ER9 school district, administrators and teachers are all simply doing their part to implement this state mandate, with meetings, discussions and teacher training.

The goal of public school education is, and always has been, to recognize that society is dynamic and ever-changing. It prepares students for such changes and to become active participants in a democratic society. In order to become active participants, students are taught to become critical thinkers.

One of the ways students are taught to become critical thinkers is to give them all of the pieces and perspectives available, so they may come to their own informed conclusions.

This process includes being taught by teachers with different teaching styles. Education is never 100 percent neutral, educators are never 100 percent neutral,  students are never 100 percent neutral, human beings are never 100 percent neutral.

As times change, so does curriculum. We can’t expect our public school curriculum to remain the same as it was during the Civil War, Reconstruction, Segregation, the Cold War, and so on. Education, curriculum and pedagogy must reflect the times. Otherwise, it would be doing a disservice to our children by not preparing them for the outside and global world.
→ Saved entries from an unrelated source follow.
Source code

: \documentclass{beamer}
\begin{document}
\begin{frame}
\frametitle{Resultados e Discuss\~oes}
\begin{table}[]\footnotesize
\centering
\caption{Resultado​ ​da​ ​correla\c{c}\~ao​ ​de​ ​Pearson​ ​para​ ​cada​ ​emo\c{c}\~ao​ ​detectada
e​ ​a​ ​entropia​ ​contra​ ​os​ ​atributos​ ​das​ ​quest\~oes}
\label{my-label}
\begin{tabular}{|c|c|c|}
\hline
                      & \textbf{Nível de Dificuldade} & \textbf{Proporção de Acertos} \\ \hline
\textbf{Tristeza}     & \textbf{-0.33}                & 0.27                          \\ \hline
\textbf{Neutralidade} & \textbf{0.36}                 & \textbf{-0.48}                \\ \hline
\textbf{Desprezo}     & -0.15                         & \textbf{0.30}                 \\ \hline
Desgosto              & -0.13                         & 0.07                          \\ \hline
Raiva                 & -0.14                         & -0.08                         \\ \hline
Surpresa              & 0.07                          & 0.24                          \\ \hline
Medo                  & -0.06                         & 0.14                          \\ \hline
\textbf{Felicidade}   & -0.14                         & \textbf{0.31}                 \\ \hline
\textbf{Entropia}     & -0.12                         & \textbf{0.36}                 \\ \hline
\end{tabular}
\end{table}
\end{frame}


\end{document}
If parents are also teaching their children to think critically, they will not become receptacles that take in and regurgitate everything that’s taught to them, but instead will take bits and pieces of what they learn, filter it through their own processes and form their own perspectives, which is the major purpose of education. Education is not just about getting a good job, even though that happens to be a great side benefit.
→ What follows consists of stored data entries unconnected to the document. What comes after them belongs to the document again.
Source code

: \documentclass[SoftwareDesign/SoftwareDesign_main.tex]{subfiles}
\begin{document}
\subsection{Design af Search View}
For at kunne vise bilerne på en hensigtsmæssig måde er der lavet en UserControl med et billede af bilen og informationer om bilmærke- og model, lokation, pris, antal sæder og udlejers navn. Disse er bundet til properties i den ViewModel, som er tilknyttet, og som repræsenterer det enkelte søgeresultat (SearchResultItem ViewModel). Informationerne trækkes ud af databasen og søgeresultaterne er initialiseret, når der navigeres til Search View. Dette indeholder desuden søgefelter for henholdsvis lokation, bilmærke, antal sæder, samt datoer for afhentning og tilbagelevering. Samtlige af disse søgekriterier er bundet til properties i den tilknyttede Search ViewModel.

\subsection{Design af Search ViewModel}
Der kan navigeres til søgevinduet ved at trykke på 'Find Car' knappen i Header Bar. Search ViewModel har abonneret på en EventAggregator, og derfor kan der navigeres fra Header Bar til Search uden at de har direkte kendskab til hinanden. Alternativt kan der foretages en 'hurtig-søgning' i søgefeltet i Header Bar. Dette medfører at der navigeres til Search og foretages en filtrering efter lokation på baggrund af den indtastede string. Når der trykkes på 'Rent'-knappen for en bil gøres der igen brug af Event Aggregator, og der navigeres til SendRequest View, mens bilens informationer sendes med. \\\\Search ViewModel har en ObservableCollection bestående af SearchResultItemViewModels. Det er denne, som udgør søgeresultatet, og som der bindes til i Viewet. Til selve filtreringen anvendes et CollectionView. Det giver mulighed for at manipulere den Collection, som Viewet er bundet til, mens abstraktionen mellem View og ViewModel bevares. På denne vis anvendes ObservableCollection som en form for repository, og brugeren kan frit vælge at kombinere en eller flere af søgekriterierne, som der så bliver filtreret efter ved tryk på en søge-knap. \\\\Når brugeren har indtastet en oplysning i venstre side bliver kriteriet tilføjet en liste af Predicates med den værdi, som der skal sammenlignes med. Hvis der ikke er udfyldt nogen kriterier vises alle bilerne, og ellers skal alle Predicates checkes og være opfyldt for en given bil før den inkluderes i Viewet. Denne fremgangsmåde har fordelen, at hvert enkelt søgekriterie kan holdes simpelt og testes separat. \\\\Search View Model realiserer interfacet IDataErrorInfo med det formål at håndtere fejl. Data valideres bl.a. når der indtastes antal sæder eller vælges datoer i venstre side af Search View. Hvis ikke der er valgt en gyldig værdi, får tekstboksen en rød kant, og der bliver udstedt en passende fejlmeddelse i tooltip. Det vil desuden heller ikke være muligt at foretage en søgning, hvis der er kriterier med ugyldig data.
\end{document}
Educational and psychological studies have shown that children are aware of their environments and begin shaping their thoughts from day one. As parents, we see this in toddlers as we watch them play with toys and replicate what they see around them.
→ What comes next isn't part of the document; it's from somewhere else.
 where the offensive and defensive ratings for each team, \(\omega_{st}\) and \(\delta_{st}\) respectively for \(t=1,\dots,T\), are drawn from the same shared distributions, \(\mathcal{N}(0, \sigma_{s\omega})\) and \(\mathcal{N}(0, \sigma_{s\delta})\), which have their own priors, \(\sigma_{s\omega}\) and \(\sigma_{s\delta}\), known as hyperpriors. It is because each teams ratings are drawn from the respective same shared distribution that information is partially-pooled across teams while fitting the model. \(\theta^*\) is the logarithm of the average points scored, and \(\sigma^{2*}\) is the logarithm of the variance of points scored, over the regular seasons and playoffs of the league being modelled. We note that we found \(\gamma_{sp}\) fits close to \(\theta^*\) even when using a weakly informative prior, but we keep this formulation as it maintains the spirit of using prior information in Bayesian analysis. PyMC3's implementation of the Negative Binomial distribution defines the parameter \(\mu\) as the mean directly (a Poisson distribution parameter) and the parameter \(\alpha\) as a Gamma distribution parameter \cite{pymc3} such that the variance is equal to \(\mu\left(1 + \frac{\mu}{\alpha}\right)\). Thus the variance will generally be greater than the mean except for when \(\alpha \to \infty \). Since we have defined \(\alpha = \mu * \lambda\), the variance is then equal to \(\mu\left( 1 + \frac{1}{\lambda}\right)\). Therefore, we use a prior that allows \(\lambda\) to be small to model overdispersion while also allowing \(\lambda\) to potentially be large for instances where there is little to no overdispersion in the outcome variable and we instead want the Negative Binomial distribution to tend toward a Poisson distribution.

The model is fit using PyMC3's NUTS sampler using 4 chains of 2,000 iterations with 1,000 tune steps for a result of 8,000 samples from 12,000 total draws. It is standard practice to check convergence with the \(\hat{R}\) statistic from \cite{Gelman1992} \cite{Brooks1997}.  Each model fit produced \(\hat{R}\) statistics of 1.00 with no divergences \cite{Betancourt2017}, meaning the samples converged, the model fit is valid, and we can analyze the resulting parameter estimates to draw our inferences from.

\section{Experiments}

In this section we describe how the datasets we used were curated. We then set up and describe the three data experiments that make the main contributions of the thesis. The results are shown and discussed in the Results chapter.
They use their own creative skills to make up fantasy narratives, sometimes with imaginary friends. The truth is, they are preparing for entering the world by adapting to and imitating their environments. As they get older, and as we open up opportunities to them, we see their make believe worlds slowly fade as they are replaced with the real world.

Isn’t it a goal for all parents to want their children to be better than them, to think and do better then them? Isn’t that why many of our ancestors came here to escape prosecution and to have the chance to live freely and to offer their children better opportunities than they had?

Education is everyone’s path to freedom in order to escape indoctrination, and even sometimes the indoctrination individuals may experience from a family who wants other family members to harbor their same views.

Even if people deny that inequities, white privilege and racism exist within their towns, it can’t be denied that it exists in the world. Education is designed to help students to operate in the world, not to prepare them to function within their idyllic home towns after graduation.

As an educator, I am not worried what the world will look like with children and young adults who learn more pieces of the puzzle. The US has always been a pioneer and leader in free mass public education. I’m worried about the mistrust in public education, especially by individuals who don’t have children in the public school system and want time to stand still.